WORK TO COMPLETE |
Write out each entry once more so that it matches the original exactly.

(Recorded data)
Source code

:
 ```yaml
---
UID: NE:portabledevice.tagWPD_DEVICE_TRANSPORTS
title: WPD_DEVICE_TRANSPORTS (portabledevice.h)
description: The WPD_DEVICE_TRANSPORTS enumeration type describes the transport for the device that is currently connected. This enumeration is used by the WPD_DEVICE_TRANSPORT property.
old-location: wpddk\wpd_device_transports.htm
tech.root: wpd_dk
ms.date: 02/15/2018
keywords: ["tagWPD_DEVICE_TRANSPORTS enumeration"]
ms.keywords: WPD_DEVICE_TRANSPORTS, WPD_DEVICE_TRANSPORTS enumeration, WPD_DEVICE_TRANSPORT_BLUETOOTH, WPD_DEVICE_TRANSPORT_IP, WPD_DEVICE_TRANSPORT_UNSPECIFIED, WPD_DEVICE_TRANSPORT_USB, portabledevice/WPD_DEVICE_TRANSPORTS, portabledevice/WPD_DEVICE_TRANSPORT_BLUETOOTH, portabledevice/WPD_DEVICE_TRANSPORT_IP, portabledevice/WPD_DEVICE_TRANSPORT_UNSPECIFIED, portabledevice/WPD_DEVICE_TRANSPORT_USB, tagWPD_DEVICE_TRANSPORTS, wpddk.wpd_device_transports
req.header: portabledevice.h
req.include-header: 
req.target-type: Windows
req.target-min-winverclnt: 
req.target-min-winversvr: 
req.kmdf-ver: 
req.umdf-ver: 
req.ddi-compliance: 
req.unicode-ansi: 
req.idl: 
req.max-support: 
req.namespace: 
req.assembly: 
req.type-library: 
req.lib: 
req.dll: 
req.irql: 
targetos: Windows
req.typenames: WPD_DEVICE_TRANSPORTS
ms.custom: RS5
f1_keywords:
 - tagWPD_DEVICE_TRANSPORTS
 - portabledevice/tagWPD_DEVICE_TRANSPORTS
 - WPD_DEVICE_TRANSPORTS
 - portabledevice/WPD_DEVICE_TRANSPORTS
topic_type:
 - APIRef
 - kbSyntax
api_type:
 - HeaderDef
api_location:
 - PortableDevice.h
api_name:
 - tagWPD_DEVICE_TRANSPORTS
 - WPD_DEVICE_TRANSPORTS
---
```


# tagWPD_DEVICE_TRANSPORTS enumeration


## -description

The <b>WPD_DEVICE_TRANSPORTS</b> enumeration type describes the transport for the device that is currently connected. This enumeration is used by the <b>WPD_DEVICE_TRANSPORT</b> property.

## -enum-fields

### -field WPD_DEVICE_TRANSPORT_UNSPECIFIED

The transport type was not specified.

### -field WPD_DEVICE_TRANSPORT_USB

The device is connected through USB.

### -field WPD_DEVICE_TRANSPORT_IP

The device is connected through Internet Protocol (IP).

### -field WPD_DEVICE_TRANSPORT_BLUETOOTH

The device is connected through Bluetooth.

RESPONSE AREA |
Source code

:
 ```yaml
---
UID: NE:portabledevice.tagWPD_DEVICE_TRANSPORTS
title: WPD_DEVICE_TRANSPORTS (portabledevice.h)
description: The WPD_DEVICE_TRANSPORTS enumeration type describes the transport for the device that is currently connected. This enumeration is used by the WPD_DEVICE_TRANSPORT property.
old-location: wpddk\wpd_device_transports.htm
tech.root: wpd_dk
ms.date: 02/15/2018
keywords: ["tagWPD_DEVICE_TRANSPORTS enumeration"]
ms.keywords: WPD_DEVICE_TRANSPORTS, WPD_DEVICE_TRANSPORTS enumeration, WPD_DEVICE_TRANSPORT_BLUETOOTH, WPD_DEVICE_TRANSPORT_IP, WPD_DEVICE_TRANSPORT_UNSPECIFIED, WPD_DEVICE_TRANSPORT_USB, portabledevice/WPD_DEVICE_TRANSPORTS, portabledevice/WPD_DEVICE_TRANSPORT_BLUETOOTH, portabledevice/WPD_DEVICE_TRANSPORT_IP, portabledevice/WPD_DEVICE_TRANSPORT_UNSPECIFIED, portabledevice/WPD_DEVICE_TRANSPORT_USB, tagWPD_DEVICE_TRANSPORTS, wpddk.wpd_device_transports
req.header: portabledevice.h
req.include-header: 
req.target-type: Windows
req.target-min-winverclnt: 
req.target-min-winversvr: 
req.kmdf-ver: 
req.umdf-ver: 
req.ddi-compliance: 
req.unicode-ansi: 
req.idl: 
req.max-support: 
req.namespace: 
req.assembly: 
req.type-library: 
req.lib: 
req.dll: 
req.irql: 
targetos: Windows
req.typenames: WPD_DEVICE_TRANSPORTS
ms.custom: RS5
f1_keywords:
 - tagWPD_DEVICE_TRANSPORTS
 - portabledevice/tagWPD_DEVICE_TRANSPORTS
 - WPD_DEVICE_TRANSPORTS
 - portabledevice/WPD_DEVICE_TRANSPORTS
topic_type:
 - APIRef
 - kbSyntax
api_type:
 - HeaderDef
api_location:
 - PortableDevice.h
api_name:
 - tagWPD_DEVICE_TRANSPORTS
 - WPD_DEVICE_TRANSPORTS
---
```


# tagWPD_DEVICE_TRANSPORTS enumeration


## -description

The <b>WPD_DEVICE_TRANSPORTS</b> enumeration type describes the transport for the device that is currently connected. This enumeration is used by the <b>WPD_DEVICE_TRANSPORT</b> property.

## -enum-fields

### -field WPD_DEVICE_TRANSPORT_UNSPECIFIED

The transport type was not specified.

### -field WPD_DEVICE_TRANSPORT_USB

The device is connected through USB.

### -field WPD_DEVICE_TRANSPORT_IP

The device is connected through Internet Protocol (IP).

### -field WPD_DEVICE_TRANSPORT_BLUETOOTH

The device is connected through Bluetooth.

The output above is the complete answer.